New Savings Strategies: Where Do You Keep Your Money?

by Miranda Marquit · 4 comments

Recently, TD Bank released the results of research that indicate that fewer people have savings accounts. What’s interesting about the results, however, is that this doesn’t mean people aren’t saving money — especially millennials.

Instead, it appears that many consumers are changing where they keep their money, moving it out of savings accounts. According to TD Bank, 70% of adults had savings accounts in 2014, compared with 83% in 2013. However, 59% of millennials say that they have savings to draw on, and 54% of gen-Xers said the same thing.

This trend toward finding other places to keep money is likely to grow over time. Even I don’t keep very much money in my own savings account.

So where do you keep your savings?

Taxable Investment Accounts

While I do keep a small amount of money in a savings account, it’s only enough to last me a few weeks in an emergency situation. I want that money to be liquid, but I don’t want most of my emergency fund sitting around earning practically nothing.

Instead, I keep most of my emergency fund in a taxable investment account. The returns are better, and if I do have to sell at a loss (as I did a few years ago when my home flooded), at least I get a tax deduction out of it.

I know others who use their Roth IRAs as emergency funds. Many tap into them for short-term needs and replace the money within 60 days to avoid penalty. This isn’t something I would do with my own Roth IRA, but it can work well.

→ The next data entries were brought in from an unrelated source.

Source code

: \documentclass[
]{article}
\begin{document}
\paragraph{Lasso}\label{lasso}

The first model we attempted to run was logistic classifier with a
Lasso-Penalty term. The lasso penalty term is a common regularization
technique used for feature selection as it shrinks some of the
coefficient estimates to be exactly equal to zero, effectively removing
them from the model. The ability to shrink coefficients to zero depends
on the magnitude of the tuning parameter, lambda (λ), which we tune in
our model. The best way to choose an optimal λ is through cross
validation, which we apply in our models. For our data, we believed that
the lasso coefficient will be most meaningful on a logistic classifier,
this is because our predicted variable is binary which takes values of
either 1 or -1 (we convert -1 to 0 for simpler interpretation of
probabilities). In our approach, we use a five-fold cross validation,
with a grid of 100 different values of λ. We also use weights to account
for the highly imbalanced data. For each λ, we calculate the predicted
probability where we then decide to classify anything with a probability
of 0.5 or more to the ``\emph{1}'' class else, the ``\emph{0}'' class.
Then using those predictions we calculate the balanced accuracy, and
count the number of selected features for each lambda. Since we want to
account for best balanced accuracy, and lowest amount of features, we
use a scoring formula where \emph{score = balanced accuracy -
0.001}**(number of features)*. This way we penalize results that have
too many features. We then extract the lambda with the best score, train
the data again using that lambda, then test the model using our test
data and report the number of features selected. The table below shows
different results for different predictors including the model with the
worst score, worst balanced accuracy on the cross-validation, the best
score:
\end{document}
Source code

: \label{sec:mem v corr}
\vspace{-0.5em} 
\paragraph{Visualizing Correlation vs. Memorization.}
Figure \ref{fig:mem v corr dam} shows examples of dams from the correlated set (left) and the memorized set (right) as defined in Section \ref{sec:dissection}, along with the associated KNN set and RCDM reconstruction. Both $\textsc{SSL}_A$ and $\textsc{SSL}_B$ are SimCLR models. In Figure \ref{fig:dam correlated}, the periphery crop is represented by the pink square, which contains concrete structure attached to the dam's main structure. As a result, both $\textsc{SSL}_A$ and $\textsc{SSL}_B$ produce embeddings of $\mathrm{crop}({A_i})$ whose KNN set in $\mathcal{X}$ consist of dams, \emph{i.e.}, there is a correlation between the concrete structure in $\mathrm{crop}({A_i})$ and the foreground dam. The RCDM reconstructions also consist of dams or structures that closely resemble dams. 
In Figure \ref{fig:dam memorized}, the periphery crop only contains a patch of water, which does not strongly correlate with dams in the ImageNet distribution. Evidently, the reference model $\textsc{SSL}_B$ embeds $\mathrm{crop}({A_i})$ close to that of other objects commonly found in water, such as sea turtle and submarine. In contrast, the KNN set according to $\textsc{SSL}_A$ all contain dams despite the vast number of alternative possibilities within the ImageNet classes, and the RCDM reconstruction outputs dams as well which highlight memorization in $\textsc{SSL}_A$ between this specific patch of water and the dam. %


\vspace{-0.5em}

It’s one way to keep saving for the future and put the money to work at a higher rate of return.

Another alternative to a traditional savings account is to use CD ladders to build your savings and emergency funds. You can open a regular CD at your local bank or credit union and stagger the length of each — 6 months, 1 year, 2 years, etc. Then as each one comes due you’ll have a continuous amount of money become available to you.

Automatic Savings Apps

Another popular tactic is to use automatic programs that take small amounts of money and deposit them in accounts. has an app that will take your pocket change and invest it for a small monthly fee. I’ve been using to take small amounts of automatic savings for me, so I don’t have to think about it.

Digit won’t pay you an interest yield, though. So, every few weeks, I move the money into my investment account. I’ll be moving soon, though, so I let Digit carry on with the automatic withdrawals without moving the money. My plan? Buy furniture with what has accumulated.

This strategy is an interesting way to save up for a short-term goal, and one that I think will allow me to furnish the deficiencies in my new home without changing up my spending plan or dipping into other assets.

I might not be earning anything on that money, but it’s slowly but surely going to benefit me, and wouldn’t provide me with enough to make a difference over a short period of time even if I did something else with it.

Thanks to all these new tools and mindsets, we have the chances to create new savings strategies. We are no longer required to follow one path.

Do you keep your money in a traditional savings account? Why or why not?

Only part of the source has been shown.